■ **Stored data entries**
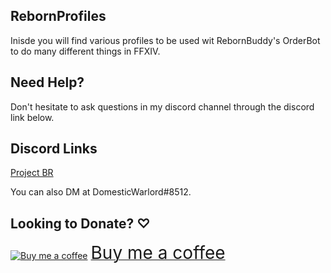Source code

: ## RebornProfiles
Inisde you will find various profiles to be used wit RebornBuddy's OrderBot to do many different things in FFXIV.

## Need Help?
Don't hesitate to ask questions in my discord channel through the discord link below.

## Discord Links
[Project BR](https://discord.gg/bmgCq39J)

You can also DM at DomesticWarlord#8512.

## Looking to Donate? ♡
<a class="bmc-button" target="_blank" href="https://ko-fi.com/domesticwarlord86"><img src="https://cdn.buymeacoffee.com/buttons/bmc-new-btn-logo.svg" alt="Buy me a coffee"><span style="margin-left:5px;font-size:28px !important;">Buy me a coffee</span></a>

■ **Task description**
Output nothing but the lines from the one that contains "## Discord Links" through the final line of the entries above, exactly as they appear.

■ **Answer to the exercise**
## Discord Links
[Project BR](https://discord.gg/bmgCq39J)

You can also DM at DomesticWarlord#8512.

## Looking to Donate? ♡
<a class="bmc-button" target="_blank" href="https://ko-fi.com/domesticwarlord86"><img src="https://cdn.buymeacoffee.com/buttons/bmc-new-btn-logo.svg" alt="Buy me a coffee"><span style="margin-left:5px;font-size:28px !important;">Buy me a coffee</span></a>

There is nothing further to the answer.